Âleykum selam we rahmetullah ;
Vaktin kısalması manasında rivayet ve izâhı şöyledir;
Rasulullah (s.a.v.) şöyle buyurmuştur:
"Zaman yaklaştığında, mu'minin rüyası neredeyse hiç yanlış çıkmaz. En doğru sözlü olan kimsenin rüyası da en doğrudur. Ruya, nubuvvetin kırk parçasından bir parçadır."
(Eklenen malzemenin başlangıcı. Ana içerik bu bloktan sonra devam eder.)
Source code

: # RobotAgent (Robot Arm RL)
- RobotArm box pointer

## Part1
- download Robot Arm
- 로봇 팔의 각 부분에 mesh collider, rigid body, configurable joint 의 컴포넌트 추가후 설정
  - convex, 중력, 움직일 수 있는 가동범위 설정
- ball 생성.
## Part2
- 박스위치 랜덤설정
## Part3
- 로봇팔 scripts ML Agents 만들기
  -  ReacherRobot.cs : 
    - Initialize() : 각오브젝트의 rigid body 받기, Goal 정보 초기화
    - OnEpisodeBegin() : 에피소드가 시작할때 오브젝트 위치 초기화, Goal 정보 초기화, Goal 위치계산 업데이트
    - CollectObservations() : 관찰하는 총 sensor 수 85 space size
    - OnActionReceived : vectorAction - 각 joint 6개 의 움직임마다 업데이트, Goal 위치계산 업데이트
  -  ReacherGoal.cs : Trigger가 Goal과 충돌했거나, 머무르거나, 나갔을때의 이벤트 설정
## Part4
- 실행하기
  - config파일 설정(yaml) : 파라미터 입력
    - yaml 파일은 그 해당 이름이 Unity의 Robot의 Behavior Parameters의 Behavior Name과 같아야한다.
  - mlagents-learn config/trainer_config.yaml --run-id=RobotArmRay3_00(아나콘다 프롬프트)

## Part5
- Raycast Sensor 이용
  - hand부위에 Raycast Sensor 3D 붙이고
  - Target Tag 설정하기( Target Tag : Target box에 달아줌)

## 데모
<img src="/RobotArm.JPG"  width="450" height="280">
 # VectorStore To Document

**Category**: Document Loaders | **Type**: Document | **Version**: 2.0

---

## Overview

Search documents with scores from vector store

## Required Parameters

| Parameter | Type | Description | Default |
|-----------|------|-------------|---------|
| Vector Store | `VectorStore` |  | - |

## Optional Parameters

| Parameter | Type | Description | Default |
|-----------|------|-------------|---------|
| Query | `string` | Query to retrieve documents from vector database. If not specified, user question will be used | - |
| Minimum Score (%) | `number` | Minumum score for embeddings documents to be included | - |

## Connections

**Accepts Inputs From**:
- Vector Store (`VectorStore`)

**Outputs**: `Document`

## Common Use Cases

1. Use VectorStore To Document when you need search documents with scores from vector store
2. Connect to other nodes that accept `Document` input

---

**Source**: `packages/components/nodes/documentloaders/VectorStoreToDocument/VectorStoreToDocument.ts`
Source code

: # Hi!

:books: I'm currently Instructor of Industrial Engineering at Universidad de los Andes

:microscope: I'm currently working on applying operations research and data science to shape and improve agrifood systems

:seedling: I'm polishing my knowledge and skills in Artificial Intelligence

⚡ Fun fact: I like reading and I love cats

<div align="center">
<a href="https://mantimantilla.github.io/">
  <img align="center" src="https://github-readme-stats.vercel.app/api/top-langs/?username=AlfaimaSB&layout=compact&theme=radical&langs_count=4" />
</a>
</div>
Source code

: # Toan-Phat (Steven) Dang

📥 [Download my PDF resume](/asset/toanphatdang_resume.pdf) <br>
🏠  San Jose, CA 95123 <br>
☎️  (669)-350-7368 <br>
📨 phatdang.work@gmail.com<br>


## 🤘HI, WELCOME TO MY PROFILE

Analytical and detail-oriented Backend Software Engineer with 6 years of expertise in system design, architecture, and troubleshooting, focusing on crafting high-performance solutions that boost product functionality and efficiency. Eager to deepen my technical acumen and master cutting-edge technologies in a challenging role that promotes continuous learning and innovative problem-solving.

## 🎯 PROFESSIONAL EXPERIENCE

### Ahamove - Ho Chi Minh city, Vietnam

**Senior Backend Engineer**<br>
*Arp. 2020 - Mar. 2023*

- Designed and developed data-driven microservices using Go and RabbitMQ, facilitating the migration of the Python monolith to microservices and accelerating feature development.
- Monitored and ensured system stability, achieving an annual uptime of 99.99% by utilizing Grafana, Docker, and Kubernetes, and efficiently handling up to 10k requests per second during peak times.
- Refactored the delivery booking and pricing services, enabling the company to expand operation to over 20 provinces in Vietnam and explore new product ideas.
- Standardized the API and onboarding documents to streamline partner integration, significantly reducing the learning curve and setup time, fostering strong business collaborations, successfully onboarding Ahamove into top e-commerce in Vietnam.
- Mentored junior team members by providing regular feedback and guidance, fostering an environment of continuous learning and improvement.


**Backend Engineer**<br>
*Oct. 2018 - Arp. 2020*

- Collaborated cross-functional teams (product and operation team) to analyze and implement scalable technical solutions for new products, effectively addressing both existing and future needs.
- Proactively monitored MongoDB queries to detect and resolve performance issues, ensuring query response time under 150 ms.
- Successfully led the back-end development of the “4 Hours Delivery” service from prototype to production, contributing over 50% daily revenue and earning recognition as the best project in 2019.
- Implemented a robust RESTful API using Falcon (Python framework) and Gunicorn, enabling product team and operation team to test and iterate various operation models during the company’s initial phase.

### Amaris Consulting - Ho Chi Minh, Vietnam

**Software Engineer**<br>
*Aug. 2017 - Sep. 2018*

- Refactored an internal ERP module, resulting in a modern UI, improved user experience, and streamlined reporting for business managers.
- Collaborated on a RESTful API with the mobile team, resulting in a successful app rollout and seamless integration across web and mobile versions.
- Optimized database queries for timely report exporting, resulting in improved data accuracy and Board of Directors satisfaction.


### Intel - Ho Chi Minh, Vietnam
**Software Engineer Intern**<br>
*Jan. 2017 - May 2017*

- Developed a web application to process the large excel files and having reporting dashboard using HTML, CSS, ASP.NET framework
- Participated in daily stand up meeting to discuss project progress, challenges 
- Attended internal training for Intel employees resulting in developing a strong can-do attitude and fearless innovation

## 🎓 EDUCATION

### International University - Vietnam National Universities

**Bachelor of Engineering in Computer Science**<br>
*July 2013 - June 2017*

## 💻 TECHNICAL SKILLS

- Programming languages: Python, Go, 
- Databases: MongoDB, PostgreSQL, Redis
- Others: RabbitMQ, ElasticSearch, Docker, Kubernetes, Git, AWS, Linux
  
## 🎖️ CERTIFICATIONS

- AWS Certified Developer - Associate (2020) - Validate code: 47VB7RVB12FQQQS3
(İbn Mace, Ruya, Bab 9, Hadis no: 3917)
Âlimler burada geçen "zaman yaklaştığında" sözünden, zamanın kıyamete yaklaşmasını, ona doğru yakınlığını, kıyamete yakın olması hasebiyle, zamanın bitmeye yaklaştığını/bitmeye yüz tuttuğunu anlamışlardır.
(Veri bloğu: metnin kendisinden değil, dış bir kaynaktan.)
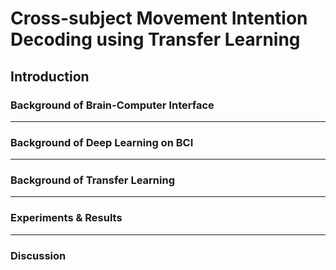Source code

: # Cross-subject Movement Intention Decoding using Transfer Learning 

## Introduction

### Background of Brain-Computer Interface 

---

### Background of Deep Learning on BCI 

---

### Background of Transfer Learning 

---

### Experiments & Results

---

### Discussion 
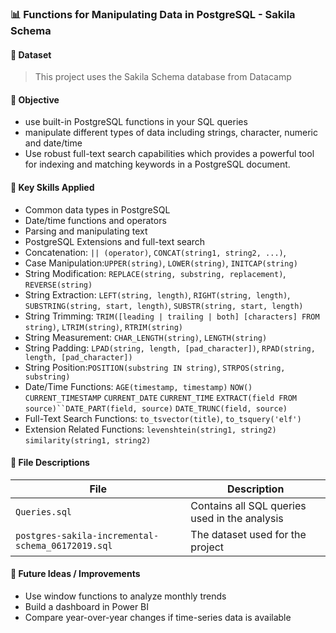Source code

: ### 📊 Functions for Manipulating Data in PostgreSQL - Sakila Schema

#### 📁 Dataset
> This project uses the Sakila Schema database from Datacamp

#### 🎯 Objective
- use built-in PostgreSQL functions in your SQL queries
- manipulate different types of data including strings, character, numeric and date/time
- Use robust full-text search capabilities which provides a powerful tool for indexing and matching keywords in a PostgreSQL document.

#### 🧠 Key Skills Applied
- Common data types in PostgreSQL
- Date/time functions and operators
- Parsing and manipulating text
- PostgreSQL Extensions and full-text search 
- Concatenation: `|| (operator)`, `CONCAT(string1, string2, ...)`, 
- Case Manipulation:`UPPER(string)`, `LOWER(string)`, `INITCAP(string)` 
- String Modification: `REPLACE(string, substring, replacement)`, `REVERSE(string)`
- String Extraction: `LEFT(string, length)`, `RIGHT(string, length)`, `SUBSTRING(string, start, length)`, `SUBSTR(string, start, length)` 
- String Trimming: `TRIM([leading | trailing | both] [characters] FROM string)`, `LTRIM(string)`, `RTRIM(string)`
- String Measurement: `CHAR_LENGTH(string)`, `LENGTH(string)`
- String Padding: `LPAD(string, length, [pad_character])`, `RPAD(string, length, [pad_character])`  
- String Position:`POSITION(substring IN string)`, `STRPOS(string, substring)`
- Date/Time Functions: `AGE(timestamp, timestamp)` `NOW()` `CURRENT_TIMESTAMP` `CURRENT_DATE` `CURRENT_TIME` `EXTRACT(field FROM source)``DATE_PART(field, source)` `DATE_TRUNC(field, source)`
- Full-Text Search Functions: `to_tsvector(title)`, `to_tsquery('elf')`  
- Extension Related Functions: `levenshtein(string1, string2)` `similarity(string1, string2)`  


#### 🧾 File Descriptions
| File | Description |
|------|-------------|
| `Queries.sql` | Contains all SQL queries used in the analysis |
| `postgres-sakila-incremental-schema_06172019.sql` | The dataset used for the project |


#### 💭 Future Ideas / Improvements
- Use window functions to analyze monthly trends  
- Build a dashboard in Power BI  
- Compare year-over-year changes if time-series data is available
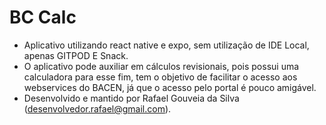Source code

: # BC Calc
- Aplicativo utilizando react native e expo, sem utilização de IDE Local, apenas GITPOD E Snack.
- O aplicativo pode auxiliar em cálculos revisionais, pois possui uma calculadora para esse fim, tem o objetivo de facilitar o acesso aos webservices do BACEN, já que o acesso pelo portal é pouco amigável.
- Desenvolvido e mantido por Rafael Gouveia da Silva (desenvolvedor.rafael@gmail.com).
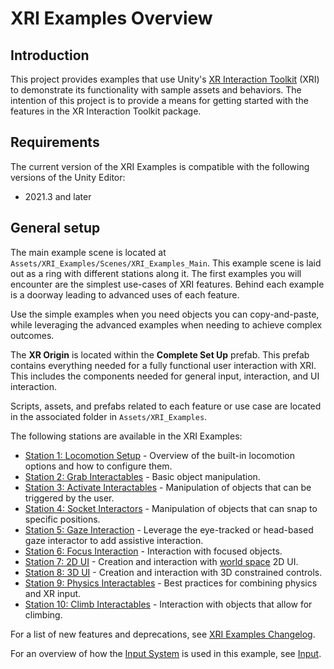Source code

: # XRI Examples Overview

## Introduction

This project provides examples that use Unity's [XR Interaction Toolkit](https://docs.unity3d.com/Manual/com.unity.xr.interaction.toolkit.html) (XRI) to demonstrate its functionality with sample assets and behaviors.
The intention of this project is to provide a means for getting started with the features in the XR Interaction Toolkit package.

## Requirements
The current version of the XRI Examples is compatible with the following versions of the Unity Editor:

* 2021.3 and later

## General setup

The main example scene is located at `Assets/XRI_Examples/Scenes/XRI_Examples_Main`. This example scene is laid out as a ring with different stations along it. The first examples you will encounter are the simplest use-cases of XRI features. Behind each example is a doorway leading to advanced uses of each feature.

Use the simple examples when you need objects you can copy-and-paste, while leveraging the advanced examples when needing to achieve complex outcomes.

The **XR Origin** is located within the **Complete Set Up** prefab. This prefab contains everything needed for a fully functional user interaction with XRI. This includes the components needed for general input, interaction, and UI interaction.

Scripts, assets, and prefabs related to each feature or use case are located in the associated folder in `Assets/XRI_Examples`.

The following stations are available in the XRI Examples:

* [Station 1: Locomotion Setup](LocomotionSetup.md) - Overview of the built-in locomotion options and how to configure them.
* [Station 2: Grab Interactables](GrabInteractables.md) - Basic object manipulation.
* [Station 3: Activate Interactables](ActivateInteractables.md) - Manipulation of objects that can be triggered by the user.
* [Station 4: Socket Interactors](SocketInteractors.md) - Manipulation of objects that can snap to specific positions.
* [Station 5: Gaze Interaction](Gaze.md) - Leverage the eye-tracked or head-based gaze interactor to add assistive interaction.
* [Station 6: Focus Interaction](Focus.md) - Interaction with focused objects.
* [Station 7: 2D UI](UI-2D.md) - Creation and interaction with [world space](https://docs.unity3d.com/Packages/com.unity.ugui@1.0/manual/UICanvas.html#world-space) 2D UI.
* [Station 8: 3D UI](UI-3D.md) - Creation and interaction with 3D constrained controls.
* [Station 9: Physics Interactables](PhysicsInteractables.md) - Best practices for combining physics and XR input.
* [Station 10: Climb Interactables](ClimbInteractables.md) - Interaction with objects that allow for climbing.

For a list of new features and deprecations, see [XRI Examples Changelog](../CHANGELOG.md).

For an overview of how the [Input System](https://docs.unity3d.com/Manual/com.unity.inputsystem.html) is used in this example, see [Input](Input.md).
Tuhfe yazarının beyânına göre el-Fâik sahibi bu ifâdenin üç şekilde yorumlandığını şöyle nakletmiştir:
Birincisi kıyametin yaklaşmasıdır, ikincisi gece ile gündüzün eşit olduğu mevsimdir. Üçüncüsü yılın ay gibi, ayın hafta gibi haftanın gün gibi ve günün bir saat gibi kısıldığı zaman ki Mehdi'nin zamanıdır. Çünkü o dönemde adalet yaygınlaşır, hayat tathlaşır ve dolayısıyla zamanın nasıl geçtiğinin farkına varılmaz.
Konuyla ilgili bir başka rivayette; Ebu Hurayra (r.anh) Rasulullah (s.a.v.) şöyle buyurmuştur:
"Zaman tekarub eder, ameller (bir rivayette ilim) noksanlaşır, insanlar hırsa bürünür, fitneler ortaya çıkar, herc-u merc olur / öldürmeler çoğalır."
(Buharî, Edeb, Bab 39, Hadis no: 66 ; Fiten, 25; Muslim, İlim, Bab 5, Hadis no: 11-12)
Âlimler, hadiste geçen "zamanın tekarubunu" (zamanın yaklaşmasını) farklı anlamışlardır. Bazıları bunu "gece-gündüzün sürekli eşit olacağı zamanı" anlamışlardır. İbn Hacer (rahimehullah) ise daha farklı yorumlamıştır :
Bundan maksat: Kıyametin yaklaşmasıdır. Kıyamete yakın ahir zaman fitnesinde, öyle bir zaman gelecek ki; her şeyden bereket kalktığı gibi, zaman da bereketsiz olur. Gece-gündüz büyük bir hızla gelip geçer. Bu husus, şu anda herkesin bizzat görüp şikâyette bulunduğu bir realitedir.
Bir hadiste bu anlam açıkça görülmektedir:
"Zaman yaklaşır. Öyle ki yıl bir ay gibi, ay bir cumua/bir hafta gibi, hafta bir gün gibi, gün bir saat gibi, saat ise, bir anda yanıp kül olan hurma ağacının dalı gibi suratle gelib geçer. Ayrıca o zamanda bulunan insanların seviyesi –genellikle- birbirine yaklaşmış olur. Hayırlı işler yapmamakta, kötülük yapmakta insanlar aynı düzeyi paylaşmış olur."